The objectives described in Research Units RECEIVER, REACTOR and RECORDER are closely linked to innovative developments in the existing fleet of seagoing systems working in the water column, at the sediment-water interface, and within the ocean floor. Science-driven improvements and new developments in marine robotic systems, particularly in their payloads, focus on

• systems to measure and sample particles throughout the water column (most important in RECEIVER),
• enhancement of MeBo seafloor drill-rig capabilities (main focus in RECEIVER and REACTOR),
• remotely operated vehicle (ROV) real-time 3D environmental mapping (main focus in RECEIVER and REACTOR), and
• implementation of in-situ mass spectrometry (REACTOR, jointly with Enabler TRACERS).

These developments encompass significant key technological advancements to achieve the overarching objectives of the Cluster. The close interaction between ocean-floor research and the development and use of sophisticated technology will provide an excellent environment for training a new generation of marine scientists.

In more detail, our work in TECHNOLOGY can be split into four tasks.

Task 1. Particle sampling and tracking. This will be achieved by improving the Bio-Optical Platform, develop a miniaturized particle camera and particle sampler, the latter being implemented into a deep-sea glider.

Task 2. Upgrade of seafloor drilling devices and borehole observatories.
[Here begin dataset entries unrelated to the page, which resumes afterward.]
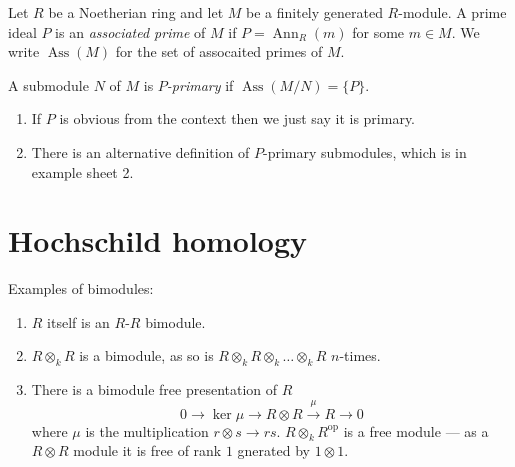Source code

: \documentclass[a4paper]{article}
\DeclareMathOperator{\Ann}{Ann} %
\DeclareMathOperator{\Ass}{Ass} %
\begin{document}
\begin{definition}
  Let \(R\) be a Noetherian ring and let \(M\) be a finitely generated \(R\)-module. A prime ideal \(P\) is an \emph{associated prime} of \(M\) if \(P = \Ann_R(m)\) for some \(m \in M\). We write \(\Ass(M)\) for the set of assocaited primes of \(M\).
\end{definition}

\begin{definition}
  A submodule \(N\) of \(M\) is \emph{\(P\)-primary} if \(\Ass(M/N) = \{P\}\).
\end{definition}

\begin{remark}\leavevmode
  \begin{enumerate}
  \item If \(P\) is obvious from the context then we just say it is primary.
  \item There is an alternative definition of \(P\)-primary submodules, which is in example sheet 2.
  \end{enumerate}
\end{remark}




















\iffalse
\section{Hochschild homology}

\begin{eg}
  Examples of bimodules:
  \begin{enumerate}
  \item \(R\) itself is an \(R\)-\(R\) bimodule.
  \item \(R \otimes_k R\) is a bimodule, as so is \(R \otimes_k R \otimes_k \dots \otimes_k R\) \(n\)-times.
  \item There is a bimodule free presentation of \(R\)
    \[
      0 \to \ker \mu \to R \otimes R \xrightarrow{\mu} R \to 0
    \]
    where \(\mu\) is the multiplication \(r \otimes s \to rs\). \(R \otimes_k R^{\text{op}}\) is a free module --- as a \(R \otimes R\) module it is free of rank \(1\) gnerated by \(1 \otimes 1\).
  \end{enumerate}
\end{eg}
\end{document}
Here we focus on multiplying our fleet of MeBo observatories and the  adaptation of additional downhole-logging tools (X-Ray fluorescence based density probe and ultrasonic caliper tool) and a CPT (cone penetration testing) device.

Task 3. Improvement of seafloor mapping including AUV / ROV-based navigation and planning.  Together with our staff our goal is to refine seafloor mapping from large scale to high resolution. Amongst others, photographic 2D area mapping is planned to combine with structural3D information for high-resolution micro-bathymetry models in near-real time.

Task 4. Development and integration of ROV payload. In collaboration with international partners we acquire, implement, and develop analytical tools and sampling devices for challenging in-situ deep-sea ROV work. Examples include a mass spectrometer for high resolution gas analysis (e.g. H2, CH4, CO2, O2, He) at seeps and vents and a new gas-tight isobaric sampler for collection of hydrothermal fluids are examples for such sophisticated payloads.